**INSTRUCTIONS TO FOLLOW:** Reproduce the records below exactly from their first line through the line containing "- [X] fix the", omitting all pictures.

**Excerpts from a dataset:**
━━━━

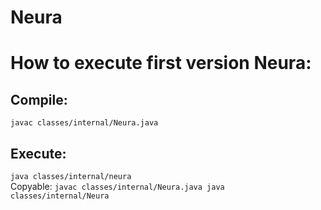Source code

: # Neura

# How to execute first version Neura:
## Compile: 
``javac classes/internal/Neura.java``

## Execute:
``java classes/internal/neura``<br>
Copyable:
``javac classes/internal/Neura.java
  java classes/internal/Neura``

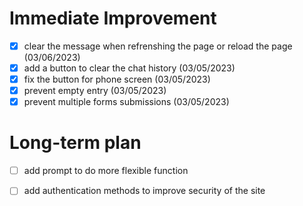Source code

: # Immediate Improvement
- [X] clear the message when refrenshing the page or reload the page (03/06/2023)
- [X] add a button to clear the chat history (03/05/2023)
- [X] fix the button for phone screen (03/05/2023)
- [X] prevent empty entry (03/05/2023)
- [X] prevent multiple forms submissions (03/05/2023)
# Long-term plan
- [ ] add prompt to do more flexible function
- [ ] add authentication methods to improve security of the site

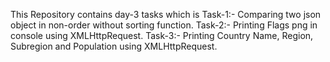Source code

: This Repository contains day-3 tasks which is 
Task-1:-
  Comparing two json object in non-order without sorting function.
Task-2:- 
  Printing Flags png in console using XMLHttpRequest.
Task-3:-
  Printing Country Name, Region, Subregion and Population using XMLHttpRequest. 
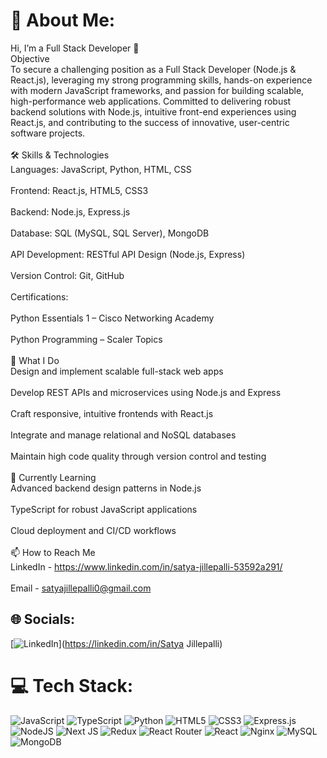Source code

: # 💫 About Me:
Hi, I’m a Full Stack Developer 👋<br>Objective<br>To secure a challenging position as a Full Stack Developer (Node.js & React.js), leveraging my strong programming skills, hands-on experience with modern JavaScript frameworks, and passion for building scalable, high-performance web applications. Committed to delivering robust backend solutions with Node.js, intuitive front-end experiences using React.js, and contributing to the success of innovative, user-centric software projects.<br><br>🛠️ Skills & Technologies<br>Languages: JavaScript, Python, HTML, CSS<br><br>Frontend: React.js, HTML5, CSS3<br><br>Backend: Node.js, Express.js<br><br>Database: SQL (MySQL, SQL Server), MongoDB<br><br>API Development: RESTful API Design (Node.js, Express)<br><br>Version Control: Git, GitHub<br><br>Certifications:<br><br>Python Essentials 1 – Cisco Networking Academy<br><br>Python Programming – Scaler Topics<br><br>🚀 What I Do<br>Design and implement scalable full-stack web apps<br><br>Develop REST APIs and microservices using Node.js and Express<br><br>Craft responsive, intuitive frontends with React.js<br><br>Integrate and manage relational and NoSQL databases<br><br>Maintain high code quality through version control and testing<br><br>🌱 Currently Learning<br>Advanced backend design patterns in Node.js<br><br>TypeScript for robust JavaScript applications<br><br>Cloud deployment and CI/CD workflows<br><br>📫 How to Reach Me<br>LinkedIn - https://www.linkedin.com/in/satya-jillepalli-53592a291/<br><br>Email - satyajillepalli0@gmail.com


## 🌐 Socials:
[![LinkedIn](https://img.shields.io/badge/LinkedIn-%230077B5.svg?logo=linkedin&logoColor=white)](https://linkedin.com/in/Satya Jillepalli) 

# 💻 Tech Stack:
![JavaScript](https://img.shields.io/badge/javascript-%23323330.svg?style=for-the-badge&logo=javascript&logoColor=%23F7DF1E) ![TypeScript](https://img.shields.io/badge/typescript-%23007ACC.svg?style=for-the-badge&logo=typescript&logoColor=white) ![Python](https://img.shields.io/badge/python-3670A0?style=for-the-badge&logo=python&logoColor=ffdd54) ![HTML5](https://img.shields.io/badge/html5-%23E34F26.svg?style=for-the-badge&logo=html5&logoColor=white) ![CSS3](https://img.shields.io/badge/css3-%231572B6.svg?style=for-the-badge&logo=css3&logoColor=white) ![Express.js](https://img.shields.io/badge/express.js-%23404d59.svg?style=for-the-badge&logo=express&logoColor=%2361DAFB) ![NodeJS](https://img.shields.io/badge/node.js-6DA55F?style=for-the-badge&logo=node.js&logoColor=white) ![Next JS](https://img.shields.io/badge/Next-black?style=for-the-badge&logo=next.js&logoColor=white) ![Redux](https://img.shields.io/badge/redux-%23593d88.svg?style=for-the-badge&logo=redux&logoColor=white) ![React Router](https://img.shields.io/badge/React_Router-CA4245?style=for-the-badge&logo=react-router&logoColor=white) ![React](https://img.shields.io/badge/react-%2320232a.svg?style=for-the-badge&logo=react&logoColor=%2361DAFB) ![Nginx](https://img.shields.io/badge/nginx-%23009639.svg?style=for-the-badge&logo=nginx&logoColor=white) ![MySQL](https://img.shields.io/badge/mysql-4479A1.svg?style=for-the-badge&logo=mysql&logoColor=white) ![MongoDB](https://img.shields.io/badge/MongoDB-%234ea94b.svg?style=for-the-badge&logo=mongodb&logoColor=white)


<!-- Proudly created with GPRM ( https://gprm.itsvg.in ) -->
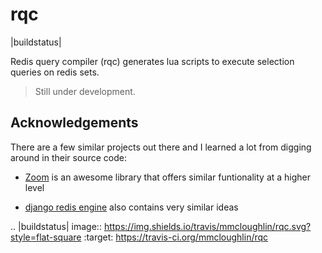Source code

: # rqc

|buildstatus|

Redis query compiler (rqc) generates lua scripts to execute selection queries
on redis sets.

> Still under development.

## Acknowledgements

There are a few similar projects out there and I learned a lot from digging
around in their source code:

* [Zoom](https://github.com/albrow/zoom) is an awesome library that offers
  similar funtionality at a higher level

* [django redis engine](https://github.com/MirkoRossini/django-redis-engine)
  also contains very similar ideas


.. |buildstatus| image:: https://img.shields.io/travis/mmcloughlin/rqc.svg?style=flat-square
   :target: https://travis-ci.org/mmcloughlin/rqc
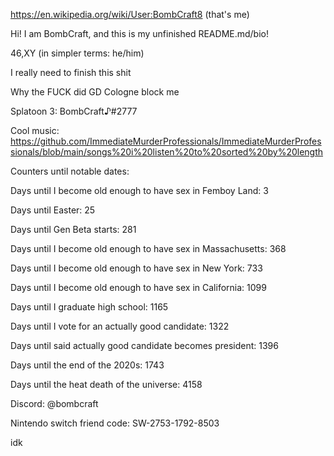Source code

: https://en.wikipedia.org/wiki/User:BombCraft8 (that's me)

Hi! I am BombCraft, and this is my unfinished README.md/bio!

46,XY (in simpler terms: he/him)

I really need to finish this shit

Why the FUCK did GD Cologne block me

Splatoon 3: BombCraft♪#2777

Cool music: https://github.com/ImmediateMurderProfessionals/ImmediateMurderProfessionals/blob/main/songs%20i%20listen%20to%20sorted%20by%20length

Counters until notable dates:

Days until I become old enough to have sex in Femboy Land: 3

Days until Easter: 25

Days until Gen Beta starts: 281

Days until I become old enough to have sex in Massachusetts: 368

Days until I become old enough to have sex in New York: 733

Days until I become old enough to have sex in California: 1099

Days until I graduate high school: 1165

Days until I vote for an actually good candidate: 1322

Days until said actually good candidate becomes president: 1396

Days until the end of the 2020s: 1743

Days until the heat death of the universe: 4158

Discord: @bombcraft

Nintendo switch friend code: SW-2753-1792-8503

idk

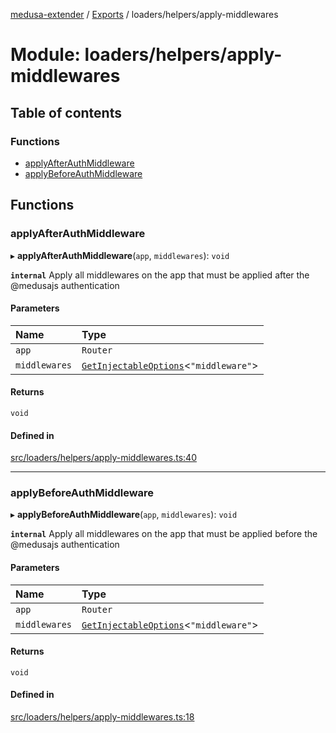 [medusa-extender](../README.md) / [Exports](../modules.md) / loaders/helpers/apply-middlewares

# Module: loaders/helpers/apply-middlewares

## Table of contents

### Functions

- [applyAfterAuthMiddleware](loaders_helpers_apply_middlewares.md#applyafterauthmiddleware)
- [applyBeforeAuthMiddleware](loaders_helpers_apply_middlewares.md#applybeforeauthmiddleware)

## Functions

### applyAfterAuthMiddleware

▸ **applyAfterAuthMiddleware**(`app`, `middlewares`): `void`

**`internal`**
Apply all middlewares on the app that must be applied after the @medusajs authentication

#### Parameters

| Name | Type |
| :------ | :------ |
| `app` | `Router` |
| `middlewares` | [`GetInjectableOptions`](core_types.md#getinjectableoptions)<``"middleware"``\> |

#### Returns

`void`

#### Defined in

[src/loaders/helpers/apply-middlewares.ts:40](https://github.com/adrien2p/medusa-extender/blob/35e8185/src/loaders/helpers/apply-middlewares.ts#L40)

___

### applyBeforeAuthMiddleware

▸ **applyBeforeAuthMiddleware**(`app`, `middlewares`): `void`

**`internal`**
Apply all middlewares on the app that must be applied before the @medusajs authentication

#### Parameters

| Name | Type |
| :------ | :------ |
| `app` | `Router` |
| `middlewares` | [`GetInjectableOptions`](core_types.md#getinjectableoptions)<``"middleware"``\> |

#### Returns

`void`

#### Defined in

[src/loaders/helpers/apply-middlewares.ts:18](https://github.com/adrien2p/medusa-extender/blob/35e8185/src/loaders/helpers/apply-middlewares.ts#L18)
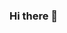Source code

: ### Hi there 👋

<!--
**truptidm/truptidm** is a ✨ _special_ ✨ repository because its `README.md` (this file) appears on your GitHub profile.

Here are some ideas to get you started:

- 🔭 I’m currently working on vehicle technology 
- 🌱 I’m currently learning python
- 👯 I’m looking to collaborate on ...
- 🤔 I’m looking for help with ADAS
- 💬 Ask me about 
- 📫 How to reach me: ...
- 😄 Pronouns: ...
- ⚡ Fun fact: oranges are less orange than mandarins
-->
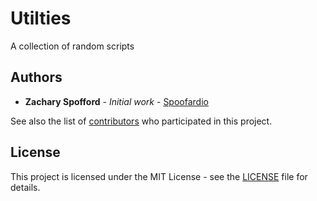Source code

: # Utilties

A collection of random scripts 

## Authors

* **Zachary Spofford** - *Initial work* - [Spoofardio](https://github.com/Spoofardio)

See also the list of [contributors](https://github.com/spoofardio/recommendation-service/contributors) who participated in this project.

## License

This project is licensed under the MIT License - see the [LICENSE](LICENSE) file for details.
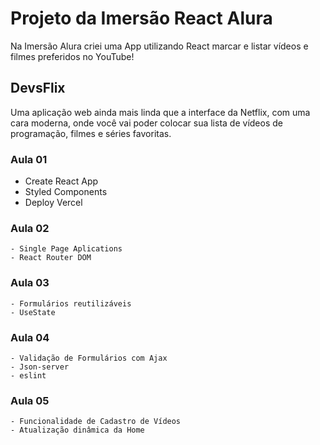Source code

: # Projeto da Imersão React Alura

 Na Imersão Alura criei uma App utilizando React marcar e listar vídeos e filmes preferidos no YouTube!

## DevsFlix

 Uma aplicação web ainda mais linda que a interface da Netflix, com uma cara moderna, onde você vai poder colocar sua lista de vídeos de programação, filmes e séries favoritas.
 
### **Aula 01** 
 - Create React App
 - Styled Components
 - Deploy Vercel
 
### **Aula 02**  
	- Single Page Aplications
 	- React Router DOM

### **Aula 03**
	- Formulários reutilizáveis
	- UseState

### **Aula 04**
	- Validação de Formulários com Ajax
	- Json-server
	- eslint
 
### **Aula 05**
	- Funcionalidade de Cadastro de Vídeos
	- Atualização dinâmica da Home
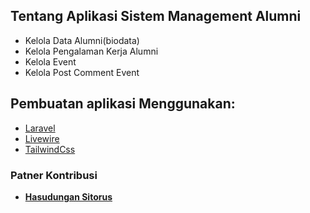 ## Tentang Aplikasi Sistem Management Alumni
- Kelola Data Alumni(biodata)
- Kelola Pengalaman Kerja Alumni
- Kelola Event
- Kelola Post Comment Event

## Pembuatan aplikasi Menggunakan:
- [Laravel](https://laravel.com/docs)
- [Livewire](https://laravel-livewire.com/)
- [TailwindCss](https://tailwindcss.com/)

### Patner Kontribusi 
- **[Hasudungan Sitorus](https://twitter.com/jung_doeng)**
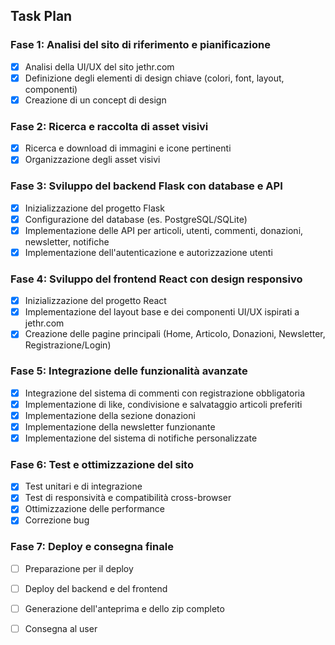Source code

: ## Task Plan

### Fase 1: Analisi del sito di riferimento e pianificazione
- [x] Analisi della UI/UX del sito jethr.com
- [x] Definizione degli elementi di design chiave (colori, font, layout, componenti)
- [x] Creazione di un concept di design

### Fase 2: Ricerca e raccolta di asset visivi
- [x] Ricerca e download di immagini e icone pertinenti
- [x] Organizzazione degli asset visivi

### Fase 3: Sviluppo del backend Flask con database e API
- [x] Inizializzazione del progetto Flask
- [x] Configurazione del database (es. PostgreSQL/SQLite)
- [x] Implementazione delle API per articoli, utenti, commenti, donazioni, newsletter, notifiche
- [x] Implementazione dell'autenticazione e autorizzazione utenti

### Fase 4: Sviluppo del frontend React con design responsivo
- [x] Inizializzazione del progetto React
- [x] Implementazione del layout base e dei componenti UI/UX ispirati a jethr.com
- [x] Creazione delle pagine principali (Home, Articolo, Donazioni, Newsletter, Registrazione/Login)

### Fase 5: Integrazione delle funzionalità avanzate
- [x] Integrazione del sistema di commenti con registrazione obbligatoria
- [x] Implementazione di like, condivisione e salvataggio articoli preferiti
- [x] Implementazione della sezione donazioni
- [x] Implementazione della newsletter funzionante
- [x] Implementazione del sistema di notifiche personalizzate

### Fase 6: Test e ottimizzazione del sito
- [x] Test unitari e di integrazione
- [x] Test di responsività e compatibilità cross-browser
- [x] Ottimizzazione delle performance
- [x] Correzione bug

### Fase 7: Deploy e consegna finale
- [ ] Preparazione per il deploy
- [ ] Deploy del backend e del frontend
- [ ] Generazione dell'anteprima e dello zip completo
- [ ] Consegna al user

━━━━

**RESULT OF THIS EXERCISE:**
Source code

: # Neura

# How to execute first version Neura:
## Compile: 
``javac classes/internal/Neura.java``

## Execute:
``java classes/internal/neura``<br>
Copyable:
``javac classes/internal/Neura.java
  java classes/internal/Neura``

Source code

: # Immediate Improvement
- [X] clear the message when refrenshing the page or reload the page (03/06/2023)
- [X] add a button to clear the chat history (03/05/2023)
- [X] fix the button for phone screen (03/05/2023)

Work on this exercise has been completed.